USD 231 board of education members handed the reins of the district over to Stranathan following a special meeting on Feb. 27. When the meeting concluded, contracts of Superintendent Bill Gilhaus, executive director of human resources and administrative services Lana Gerber and executive director of education services Christy Ziegler were terminated. Stranathan, the then director of secondary education,  was named interim-superintendent.
In the letter, Stranathan writes that she is honored to have been named for the job.
“This is a commitment I take very seriously,” she wrote. “…USD 231 is an outstanding school district.”

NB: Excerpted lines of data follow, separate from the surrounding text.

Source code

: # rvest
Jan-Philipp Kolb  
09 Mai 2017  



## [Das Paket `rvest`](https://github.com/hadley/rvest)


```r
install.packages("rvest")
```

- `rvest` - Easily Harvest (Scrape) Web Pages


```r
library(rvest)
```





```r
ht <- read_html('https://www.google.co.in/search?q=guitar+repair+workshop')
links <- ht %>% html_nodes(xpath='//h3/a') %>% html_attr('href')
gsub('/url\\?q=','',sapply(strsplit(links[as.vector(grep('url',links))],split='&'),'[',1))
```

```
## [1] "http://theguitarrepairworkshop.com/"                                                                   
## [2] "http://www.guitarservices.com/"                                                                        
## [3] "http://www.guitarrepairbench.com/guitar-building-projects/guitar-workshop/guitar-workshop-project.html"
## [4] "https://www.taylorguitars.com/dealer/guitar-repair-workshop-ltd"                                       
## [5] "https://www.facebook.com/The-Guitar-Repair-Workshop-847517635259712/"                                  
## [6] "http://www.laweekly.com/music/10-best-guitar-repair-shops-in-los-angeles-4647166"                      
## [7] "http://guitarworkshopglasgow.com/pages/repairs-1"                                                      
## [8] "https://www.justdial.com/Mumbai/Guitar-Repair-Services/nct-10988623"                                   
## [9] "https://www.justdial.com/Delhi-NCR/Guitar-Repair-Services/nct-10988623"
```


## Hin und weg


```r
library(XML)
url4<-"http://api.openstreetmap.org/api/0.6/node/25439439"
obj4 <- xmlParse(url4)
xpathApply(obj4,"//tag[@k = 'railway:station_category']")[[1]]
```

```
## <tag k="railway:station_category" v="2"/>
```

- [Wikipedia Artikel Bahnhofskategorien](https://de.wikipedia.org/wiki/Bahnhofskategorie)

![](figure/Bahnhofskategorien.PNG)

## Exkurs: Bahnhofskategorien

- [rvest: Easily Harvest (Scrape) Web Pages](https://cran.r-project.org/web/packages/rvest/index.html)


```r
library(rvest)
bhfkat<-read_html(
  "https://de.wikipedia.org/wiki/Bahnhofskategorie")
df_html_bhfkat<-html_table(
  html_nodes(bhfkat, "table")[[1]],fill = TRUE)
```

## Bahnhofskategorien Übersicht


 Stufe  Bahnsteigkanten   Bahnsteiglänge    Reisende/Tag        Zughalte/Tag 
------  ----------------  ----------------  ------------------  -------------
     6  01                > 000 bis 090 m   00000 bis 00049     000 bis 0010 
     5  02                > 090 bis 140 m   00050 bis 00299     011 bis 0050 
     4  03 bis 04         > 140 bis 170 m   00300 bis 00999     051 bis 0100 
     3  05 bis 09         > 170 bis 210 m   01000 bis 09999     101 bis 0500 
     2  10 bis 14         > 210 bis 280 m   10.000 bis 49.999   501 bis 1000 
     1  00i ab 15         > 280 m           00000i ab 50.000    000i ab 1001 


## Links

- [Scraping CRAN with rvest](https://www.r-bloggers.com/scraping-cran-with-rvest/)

At a March 10 meeting, board of education members appointed director of elementary education Jill Smith, as executive director of educational services, and director of special services Jody Marshall, as interim director of administrative services. The board also approved additional compensation for the trio, to be paid between March and June. Smith will receive an additional $3,512; Marshall will earn an additional $10,534; and Stranathan, $16,322.
Administrative shake-ups aren’t the only challenges the three have faced since taking the top jobs at the district. FBI agents and an official from the U.S. Department of Education visited district offices March 12. They interviewed Stranathan and other members of the administration for more than three hours.
An attorney for Gilhaus, Gerber and Ziegler told KCTV 5 that they may seek legal recourse over the terminations. Gerber and Ziegler may also file complaints for gender discrimination with the Equal Employment Opportunity Commission.